- YOUR TASK -
Of the lines below, copy those that hold the word "可以查看stash".

- SOURCE DATA -
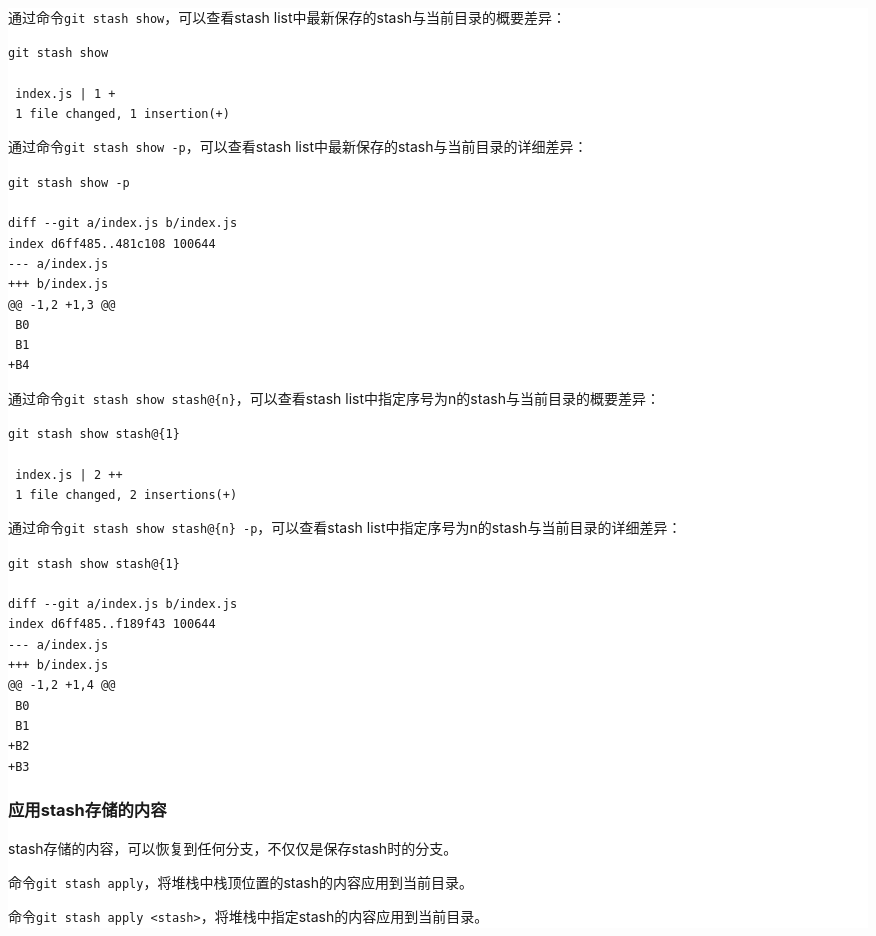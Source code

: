 通过命令`git stash show`，可以查看stash list中最新保存的stash与当前目录的概要差异：

```
git stash show

 index.js | 1 +
 1 file changed, 1 insertion(+)
```

通过命令`git stash show -p`，可以查看stash list中最新保存的stash与当前目录的详细差异：

```
git stash show -p

diff --git a/index.js b/index.js
index d6ff485..481c108 100644
--- a/index.js
+++ b/index.js
@@ -1,2 +1,3 @@
 B0
 B1
+B4
```

通过命令`git stash show stash@{n}`，可以查看stash list中指定序号为n的stash与当前目录的概要差异：

```
git stash show stash@{1}

 index.js | 2 ++
 1 file changed, 2 insertions(+)
```

通过命令`git stash show stash@{n} -p`，可以查看stash list中指定序号为n的stash与当前目录的详细差异：

```
git stash show stash@{1}

diff --git a/index.js b/index.js
index d6ff485..f189f43 100644
--- a/index.js
+++ b/index.js
@@ -1,2 +1,4 @@
 B0
 B1
+B2
+B3
```

### 应用stash存储的内容

stash存储的内容，可以恢复到任何分支，不仅仅是保存stash时的分支。

命令`git stash apply`，将堆栈中栈顶位置的stash的内容应用到当前目录。

命令`git stash apply <stash>`，将堆栈中指定stash的内容应用到当前目录。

- SOLUTION FOR THIS EXERCISE -
: 通过命令`git stash show`，可以查看stash list中最新保存的stash与当前目录的概要差异：
通过命令`git stash show -p`，可以查看stash list中最新保存的stash与当前目录的详细差异：
通过命令`git stash show stash@{n}`，可以查看stash list中指定序号为n的stash与当前目录的概要差异：
通过命令`git stash show stash@{n} -p`，可以查看stash list中指定序号为n的stash与当前目录的详细差异：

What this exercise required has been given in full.